La mayoría absoluta permitirá al PSOE no tener que pactar con ningún otro grupo la composición del órgano rector del Senado, la Mesa, donde Iceta sustituirá al popular Pío García-Escudero. El socialista aún no es senador, pero lo será antes de que el 21 de mayo se constituyan las Cortes porque va a sustituir como senador designado por el Parlamento catalán a José Montilla, que se espera que renuncie en las próximas horas.

Estrategia de diálogo

El perfil de Iceta confirma que Sánchez continuará con la política sobre Cataluña que ha desplegado en los últimos meses. Nada más llegar a La Moncla, abrió un periodo de "diálogo dentro de la Constitución" que sirvió para aplacar los ánimos entre parte del independentismo. Al margen de periódicas muestras de fuerza, al cabo de los meses una de las conclusiones es que una parte del secesionismo, particularmente en ERC, considera la continuidad del presidente del Gobierno como la única opción para dar salida a la crisis.

Al mismo tiempo, Sánchez ha tomado decisones que PP y Ciudadanos han denunciado como concesiones inaceptables al independentimo. En aras del diálogo, Sánchez aceptó más de lo que en un principio estaba dispuesto a aceptar para que se celebrara la llamada Cumbre de Pedralbes y al final de la pasada legislatura hizo que muchos se llevaran las manos a la cabeza, también en el PSOE, al aceptar que un "relator" ordenara los trabajos de una mesa de negociación entre fuerzas independentistas y no independentistas.

En cuanto el nuevo Gobierno de Sánchez eche a andar, los socialistas tienen la intención de retomar la gestión de la crisis de Cataluña en el sitio donde se quedó al término de la pasada legislatura, aunque de momento no se desvela si se volverá a la figura del relator.

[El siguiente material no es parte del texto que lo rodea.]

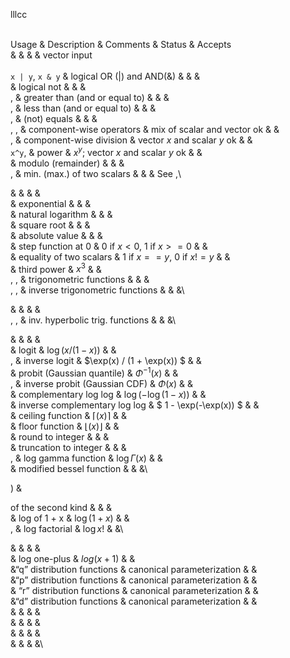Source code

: <span>lllcc</span>

\
Usage & Description & Comments & Status & Accepts\
& & & & vector input\
\
`x | y`, `x & y` & logical OR ($|$) and AND(&) & & &\
& logical not & & &\
, & greater than (and or equal to) & & &\
, & less than (and or equal to) & & &\
, & (not) equals & & &\
, , & component-wise operators & mix of scalar and vector ok & &\
, & component-wise division & vector $x$ and scalar $y$ ok & &\
`x^y`, & power & $x^y$; vector $x$ and scalar $y$ ok & &\
& modulo (remainder) & & &\
, & min. (max.) of two scalars & & & See ,\

& & & &\
& exponential & & &\
& natural logarithm & & &\
& square root & & &\
& absolute value & & &\
& step function at 0 & 0 if $x<0$, 1 if $x>=0$ & &\
& equality of two scalars & 1 if $x==y$, 0 if $x != y$ & &\
& third power & $x^3$ & &\
, , & trigonometric functions & & &\
, , & inverse trigonometric functions & & &\

& & & &\
, , & inv. hyperbolic trig. functions & & &\

& & & &\
& logit & $\log(x/(1-x))$ & &\
, & inverse logit & $\exp(x) / (1 + \exp(x)) $ & &\
& probit (Gaussian quantile) & $\Phi^{-1}(x)$ & &\
, & inverse probit (Gaussian CDF) & $\Phi(x)$ & &\
& complementary log log & $\log(-\log(1-x))$ & &\
& inverse complementary log log & $  1 - \exp(-\exp(x)) $ & &\
& ceiling function & $\lceil(x)\rceil$ & &\
& floor function & $\lfloor(x)\rfloor$ & &\
& round to integer & & &\
& truncation to integer & & &\
, & log gamma function & $\log \Gamma(x)$ & &\
& modified bessel function & & &\

) &

of the second kind & & &\
& log of 1 + x & $\log(1+x)$ & &\
, & log factorial & $\log x!$ & &\

& & & &\
& log one-plus & $log(x + 1)$ & &\
&“q” distribution functions & canonical parameterization & &\
&“p” distribution functions & canonical parameterization & &\
& “r” distribution functions & canonical parameterization & &\
&“d” distribution functions & canonical parameterization & &\
& & & &\
& & & &\
& & & &\
& & & &\

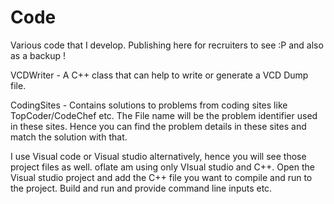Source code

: # Code
Various code that I develop. Publishing here for recruiters to see :P and also as a backup !

VCDWriter - A C++ class that can help to write or generate a VCD Dump file. 

CodingSites - Contains solutions to problems from coding sites like TopCoder/CodeChef etc. 
The File name will be the problem identifier used in these sites. 
Hence you can find the problem details in these sites and match the solution with that.

I use Visual code or Visual studio alternatively, hence you will see those project files as well.
oflate am using only VIsual studio and C++.
Open the Visual studio project and add the C++ file you want to compile and run to the project. Build and run and provide command line inputs etc.
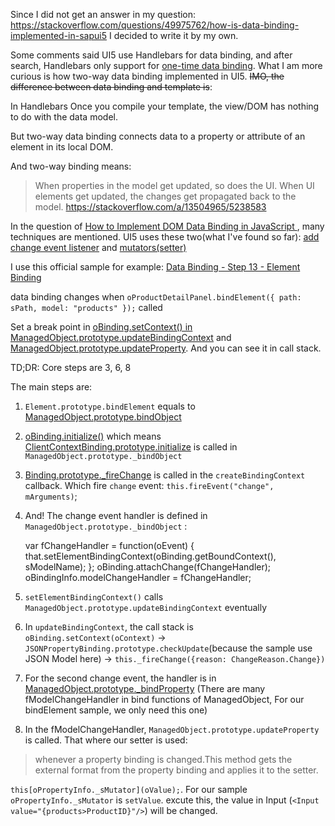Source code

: Since I did not get an answer in my question: https://stackoverflow.com/questions/49975762/how-is-data-binding-implemented-in-sapui5 
I decided to write it by my own. 

Some comments said UI5 use Handlebars for data binding, and after search, Handlebars only support for [one-time data binding](http://ahadb.com/2017/09/21/binding/). What I am more curious is how two-way data binding implemented in UI5.
~~IMO, the difference between data binding and template is~~: 

In Handlebars Once you compile your template, the view/DOM has nothing to do with the data model.

But two-way data binding connects data to a property or attribute of an element in its local DOM.

And two-way binding means:
> When properties in the model get updated, so does the UI.
> When UI elements get updated, the changes get propagated back to the model.
> https://stackoverflow.com/a/13504965/5238583 

In the question of [How to Implement DOM Data Binding in JavaScript
](https://stackoverflow.com/questions/16483560/how-to-implement-dom-data-binding-in-javascript), many techniques are mentioned. UI5 uses these two(what I've found so far): [add change event listener](https://stackoverflow.com/a/16484266/5238583) and [mutators(setter)](https://stackoverflow.com/a/16485030/5238583)

I use this official sample for example: [Data Binding - Step 13 - Element Binding](https://sapui5.hana.ondemand.com/#/sample/sap.ui.core.tutorial.databinding.13/preview)

data binding changes when
`oProductDetailPanel.bindElement({ path: sPath, model: "products" });` called

Set a break point in [oBinding.setContext() in ManagedObject.prototype.updateBindingContext](https://github.com/SAP/openui5/blob/c728dbc7a5393975e0f2e71a5d4627fb4f7bef13/src/sap.ui.core/src/sap/ui/base/ManagedObject.js#L3972) and [ManagedObject.prototype.updateProperty](https://github.com/SAP/openui5/blob/c728dbc7a5393975e0f2e71a5d4627fb4f7bef13/src/sap.ui.core/src/sap/ui/base/ManagedObject.js#L3197). And you can see it in call stack. 

TD;DR: Core steps are 3, 6, 8

The main steps are: 

1. `Element.prototype.bindElement` equals to [ManagedObject.prototype.bindObject](https://github.com/SAP/openui5/blob/c728dbc7a5393975e0f2e71a5d4627fb4f7bef13/src/sap.ui.core/src/sap/ui/base/ManagedObject.js#L2711)

2. [oBinding.initialize()](https://github.com/SAP/openui5/blob/c728dbc7a5393975e0f2e71a5d4627fb4f7bef13/src/sap.ui.core/src/sap/ui/base/ManagedObject.js#L2784) which means [ClientContextBinding.prototype.initialize](https://github.com/SAP/openui5/blob/c728dbc7a5393975e0f2e71a5d4627fb4f7bef13/src/sap.ui.core/src/sap/ui/model/ClientContextBinding.js#L63) is called in `ManagedObject.prototype._bindObject`

3. [Binding.prototype._fireChange](https://github.com/SAP/openui5/blob/c728dbc7a5393975e0f2e71a5d4627fb4f7bef13/src/sap.ui.core/src/sap/ui/model/Binding.js#L269) is called in the `createBindingContext` callback. Which fire `change` event: `this.fireEvent("change", mArguments)`;

4. And! The change event handler is defined in `ManagedObject.prototype._bindObject` : 

    var fChangeHandler = function(oEvent) {
        that.setElementBindingContext(oBinding.getBoundContext(), sModelName);
    };
    oBinding.attachChange(fChangeHandler);
    oBindingInfo.modelChangeHandler = fChangeHandler;

5. `setElementBindingContext()` calls `ManagedObject.prototype.updateBindingContext` eventually

6.  In `updateBindingContext`, the call stack is `oBinding.setContext(oContext)` -> `JSONPropertyBinding.prototype.checkUpdate`(because the sample use JSON Model here) -> `this._fireChange({reason: ChangeReason.Change})`

7.  For the second change event, the handler is in [ManagedObject.prototype._bindProperty](https://github.com/SAP/openui5/blob/c728dbc7a5393975e0f2e71a5d4627fb4f7bef13/src/sap.ui.core/src/sap/ui/base/ManagedObject.js#L3036) (There are many fModelChangeHandler in bind functions of ManagedObject, For our bindElement sample, we only need this one)

8. In the fModelChangeHandler, `ManagedObject.prototype.updateProperty` is called. That where our setter is used: 

> whenever a property binding is changed.This method gets the external format from the property binding and applies it to the setter.

`this[oPropertyInfo._sMutator](oValue);`. For our sample `oPropertyInfo._sMutator` is `setValue`. excute this, the value in Input (`<Input value="{products>ProductID}"/>`) will be changed. 

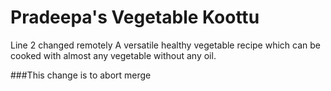 # Pradeepa's Vegetable Koottu
Line 2 changed remotely
A versatile healthy vegetable recipe which can be cooked with almost any vegetable without any oil.

###This change is to abort merge
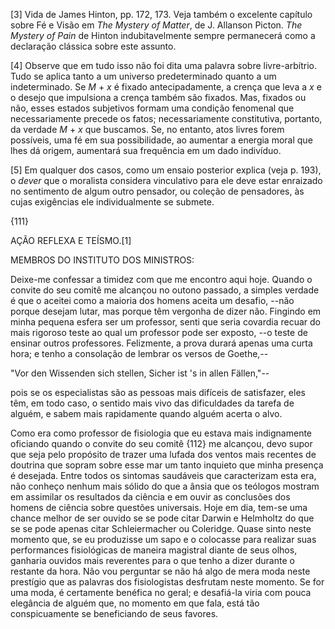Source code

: [3] Vida de James Hinton, pp. 172, 173. Veja também o excelente capítulo sobre Fé e Visão em _The Mystery of Matter_, de J. Allanson Picton. _The Mystery of Pain_ de Hinton indubitavelmente sempre permanecerá como a declaração clássica sobre este assunto.

[4] Observe que em tudo isso não foi dita uma palavra sobre livre-arbítrio. Tudo se aplica tanto a um universo predeterminado quanto a um indeterminado. Se _M_ + _x_ é fixado antecipadamente, a crença que leva a _x_ e o desejo que impulsiona a crença também são fixados. Mas, fixados ou não, esses estados subjetivos formam uma condição fenomenal que necessariamente precede os fatos; necessariamente constitutiva, portanto, da verdade _M_ + _x_ que buscamos. Se, no entanto, atos livres forem possíveis, uma fé em sua possibilidade, ao aumentar a energia moral que lhes dá origem, aumentará sua frequência em um dado indivíduo.

[5] Em qualquer dos casos, como um ensaio posterior explica (veja p. 193), o _dever_ que o moralista considera vinculativo para ele deve estar enraizado no sentimento de algum outro pensador, ou coleção de pensadores, às cujas exigências ele individualmente se submete.

{111}

AÇÃO REFLEXA E TEÍSMO.[1]

MEMBROS DO INSTITUTO DOS MINISTROS:

Deixe-me confessar a timidez com que me encontro aqui hoje. Quando o convite do seu comitê me alcançou no outono passado, a simples verdade é que o aceitei como a maioria dos homens aceita um desafio, --não porque desejam lutar, mas porque têm vergonha de dizer não. Fingindo em minha pequena esfera ser um professor, senti que seria covardia recuar do mais rigoroso teste ao qual um professor pode ser exposto, --o teste de ensinar outros professores. Felizmente, a prova durará apenas uma curta hora; e tenho a consolação de lembrar os versos de Goethe,--

"Vor den Wissenden sich stellen,
  Sicher ist 's in allen Fällen,"--

pois se os especialistas são as pessoas mais difíceis de satisfazer, eles têm, em todo caso, o sentido mais vivo das dificuldades da tarefa de alguém, e sabem mais rapidamente quando alguém acerta o alvo.

Como era como professor de fisiologia que eu estava mais indignamente oficiando quando o convite do seu comitê {112} me alcançou, devo supor que seja pelo propósito de trazer uma lufada dos ventos mais recentes de doutrina que sopram sobre esse mar um tanto inquieto que minha presença é desejada. Entre todos os sintomas saudáveis que caracterizam esta era, não conheço nenhum mais sólido do que a ânsia que os teólogos mostram em assimilar os resultados da ciência e em ouvir as conclusões dos homens de ciência sobre questões universais. Hoje em dia, tem-se uma chance melhor de ser ouvido se se pode citar Darwin e Helmholtz do que se se pode apenas citar Schleiermacher ou Coleridge. Quase sinto neste momento que, se eu produzisse um sapo e o colocasse para realizar suas performances fisiológicas de maneira magistral diante de seus olhos, ganharia ouvidos mais reverentes para o que tenho a dizer durante o restante da hora. Não vou perguntar se não há algo de mera moda neste prestígio que as palavras dos fisiologistas desfrutam neste momento. Se for uma moda, é certamente benéfica no geral; e desafiá-la viria com pouca elegância de alguém que, no momento em que fala, está tão conspicuamente se beneficiando de seus favores.
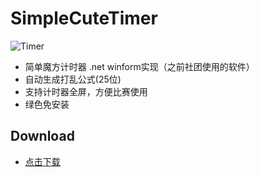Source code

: # SimpleCuteTimer

![Timer](https://raw.githubusercontent.com/homchou/SimpleCuteTimer/master/D2.ico)  
* 简单魔方计时器 .net winform实现（之前社团使用的软件）
* 自动生成打乱公式(25位)
* 支持计时器全屏，方便比赛使用
* 绿色免安装


## Download
* [点击下载](https://github.com/homchou/SimpleCuteTimer/blob/master/bin/Debug/SimpleCuteTimer.exe?raw=true)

No obstante, la postura de Iceta sobre la crisis catalana ha ido incluso más lejos de lo lejos de la oficial en el PSOE y en el Gobierno en su estrategia de diálogo con la Generalitat catalana.

Indultos y consultas

El que como presidente del Senado será la cuarta autoridad del Estado por detrás del Rey, el presidente del Gobierno y el presidente del Congreso, cuestionó en septiembre del año pasado la prisión preventiva en la que se encuentran Oriol Junqueras y el resto de políticos catalanes procesados por el 1-O por considerar que estaba "durando demasiado".

Año antes, en diciembre de 2017, se mostró favorable a que, en caso de ser condenados, los responsables del procés fueran indultados por el Gobierno. En una entrevista a la radio catalana RAC-1 apostó primero por "esperar a ver si hay sentencia condenatoria" y, en ese caso, recordó que "la democracia tiene mecanismos para suavizar, aligerar y coser heridas que tienen un origen político, aunque hayan llevado eventualmente a la comisión de algún delito". El PSOE se desmarcó rápidamente de estas declaraciones y el propio Iceta

La última polémica por Cataluña la suscitó cuando en plena precampaña electoral señaló en una entrevista que debería haber una consulta si lo pedía "una mayoría muy amplia". "Si una mayoría muy amplia de los ciudadanos quiere la independencia la democracia tendrá que encontrar o habilitar mecanismos para abordar eso», dijo. Días después, en un mitin en Tarragona junto a Pedro Sánchez aprovechó para disculparse ante el presidente de sus palabras, aunque no para retractarse. "A veces se me hace difícil contenerme. Te pido disculpas", dijo.

Por todos estos posicionamientos, la designación de Iceta para presidir el Senado ha sido recibida por PP y Cs como un jarro de agua fría.

El presidente del PP, Pablo Casado, lo ha considerado "muy preocupante" y ha destacado la opinión de Iceta de que "tiene que haber un referendum de autodeterminación en 10 años".

El secretario de Organización de Cs, Fran Hervías, ha acusado a Sánchez de poner "premiar" a uno de "los defensores del separatimo" con la presidencia de la Cámara Alta.

En la reunión que mantuvo este martes en la La Moncloa con Sánchez, Rivera puso a su disposición los seis senadores que tiene de momento Ciudadanos para votar con los del PSOE a favor de poner en marcha el proceso para aplicar de nuevo el 155, para enviar un requerimiento al presidente de la Generalitat, Quim Torra,

Rivera ya daba por descontado que este no es el "criterio" de Sánchez en estos momentos. Con Iceta presidiendo el Senado, no queda ninguna duda.